En annonçant sa volonté d’acquérir Gemalto, le patron d’Atos, Thierry Breton, a précipité les choses sans le savoir. En effet, le spécialiste des cartes à puces négociait son rachat depuis plusieurs mois avec Thales. Ce dernier a été obligé de se dévoiler et d’offrir un prix supérieur à celui d’Atos ; ce qui était ou n’était peut-être pas prévu, on ne le saura sans doute jamais. Thales se propose donc d’acquérir les titres Gemalto au prix de 51 dollars, soit 5 euros de plus que le prix proposé par Thierry Breton. Cela valorise l’entreprise franco-néerlandaise à environ 4,8 milliards d’euros. Si l’on ajoute les dettes du fabricant de cartes à puces, l’équipementier s’engage à hauteur de 5,6 milliards d’euros. Il financera les 4,8 milliards d’euros en utilisant sa trésorerie disponible et un prêt bancaire d’un montant de 4 milliards d’euros.

Dans un communiqué, Atos indique qu’il a pris acte de l’offre de Thales et que « conformément à sa discipline financière », il ne donnera pas suite à sa proposition. Souhaitant à Thales, Gemalto et ses salariés « plein succès dans leur projet », il précise toutefois que « dans le cas où l’offre conditionnelle de Thales ne pourrait aller à son terme, quelles qu’en soient les raisons », il « reste disponible pour étudier un rapprochement avec Gemalto ». 

« L’acquisition de Gemalto marque une étape clé dans la mise en oeuvre de la stratégie de Thales. Avec l’équipe de direction de Gemalto, nous avons de grandes ambitions fondées sur une vision partagée de la transformation numérique de nos métiers et de nos clients. Notre projet bénéficiera à l’innovation et à l’emploi tout en respectant les enjeux de souveraineté liés aux technologies stratégiques », affirme de son côté Patrice Caine, le PDG de Thales.

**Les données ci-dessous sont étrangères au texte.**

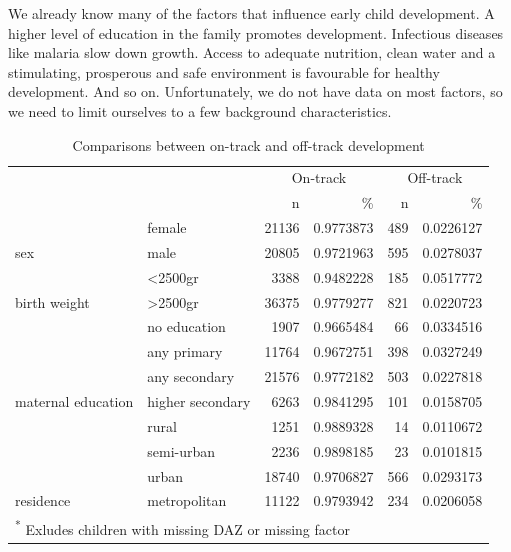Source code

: \documentclass[
]{book}
\begin{document}
We already know many of the factors that influence early child development. A higher level of education in the family promotes development. Infectious diseases like malaria slow down growth. Access to adequate nutrition, clean water and a stimulating, prosperous and safe environment is favourable for healthy development. And so on. Unfortunately, we do not have data on most factors, so we need to limit ourselves to a few background characteristics.

\begin{table}

\caption{\label{tab:ontracktab}Comparisons between on-track and off-track development}
\centering
\begin{tabular}[t]{l|l|r|r|r|r}
\hline
\multicolumn{2}{c|}{ } & \multicolumn{2}{c|}{On-track} & \multicolumn{2}{c}{Off-track} \\
\cline{3-4} \cline{5-6}
 &  & n & \% & n & \%\\
\hline
 & female & 21136 & 0.9773873 & 489 & 0.0226127\\
\cline{2-6}
\multirow[t]{-2}{*}{\raggedright\arraybackslash sex} & male & 20805 & 0.9721963 & 595 & 0.0278037\\
\cline{1-6}
 & <2500gr & 3388 & 0.9482228 & 185 & 0.0517772\\
\cline{2-6}
\multirow[t]{-2}{*}{\raggedright\arraybackslash birth weight} & >2500gr & 36375 & 0.9779277 & 821 & 0.0220723\\
\cline{1-6}
 & no education & 1907 & 0.9665484 & 66 & 0.0334516\\
\cline{2-6}
 & any primary & 11764 & 0.9672751 & 398 & 0.0327249\\
\cline{2-6}
 & any secondary & 21576 & 0.9772182 & 503 & 0.0227818\\
\cline{2-6}
\multirow[t]{-4}{*}{\raggedright\arraybackslash maternal education} & higher secondary & 6263 & 0.9841295 & 101 & 0.0158705\\
\cline{1-6}
 & rural & 1251 & 0.9889328 & 14 & 0.0110672\\
\cline{2-6}
 & semi-urban & 2236 & 0.9898185 & 23 & 0.0101815\\
\cline{2-6}
 & urban & 18740 & 0.9706827 & 566 & 0.0293173\\
\cline{2-6}
\multirow[t]{-4}{*}{\raggedright\arraybackslash residence} & metropolitan & 11122 & 0.9793942 & 234 & 0.0206058\\
\hline
\multicolumn{6}{l}{\textsuperscript{*} Exludes children with missing DAZ or missing factor}\\
\end{tabular}
\end{table}
\end{document}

Après avoir rappelé qu’au cours des trois dernières années, Thales s’est renforcé dans les technologies numériques, en investissant plus de 1 milliard d’euros dans la connectivité, la cybersécurité, le big data et l’intelligence artificielle, grâce notamment à l’acquisition de Sysgo, Vormetric et Guavus, la direction de l’entreprise explique que cette opération lui permettra d’augmenter de plus de 3 milliards d’euros le chiffre d’affaires de ses activités numériques et d’acquérir un éventail de technologies et de compétences qui s’applique à l’ensemble de ses marchés. « Ce rapprochement crée un acteur majeur s’appuyant sur un portefeuille de solutions intégrant des logiciels de sécurité, une expertise en biométrie, en authentification multi-facteurs et dans l’émission de titres physiques et numériques sécurisés (…) Thales et Gemalto répondent aux besoins des clients les plus exigeants qui sont confrontés à des enjeux de sécurité de données, notamment les opérateurs d’infrastructures vitales tels que les banques, les opérateurs télécoms, les administrations, les entreprises de service public et l’industrie. » L’équipementier estime par ailleurs que ce rapprochement générera des synergies annuelles de coût avant impôt comprises entre 100 millions d’euros et 150 millions d’euros en 2021, ainsi que « des synergies de revenus significatives ».

Après la finalisation de l’acquisition, prévue au second semestre 2018, Gemalto deviendra le pôle de sécurité digitale de Thales et sera dirigé par son directeur général actuel, Philippe Vallée.

Concernant le plan de suppressions de 288 postes dans l’activité SIM de Gemalto, Thales affirme que les employés concernés bénéficient d’un accès à ses bourses de l’emploi et à son programme de mobilité interne, « aux mêmes conditions que les employés de Thales ».  Brice Barrier, délégué syndical de l’UNSA, le syndicat majoritaire chez Gemalto, a indiqué à Reuters qu’il souhaitait demander à Thales le retrait du plan social.

Le secrétaire d’Etat chargé des relations avec le parlement et délégué général de la République en Marche, Christophe Castaner a quant à lui expliqué sur France 3 que la proposition de Thales « allait dans le bon sens ». Avec 26% du capital, l’Etat est le premier actionnaire de Thales. De son côté, la banque publique d’investissement BPIfrance est le second actionnaire de Gemalto, avec 8,3% du capital.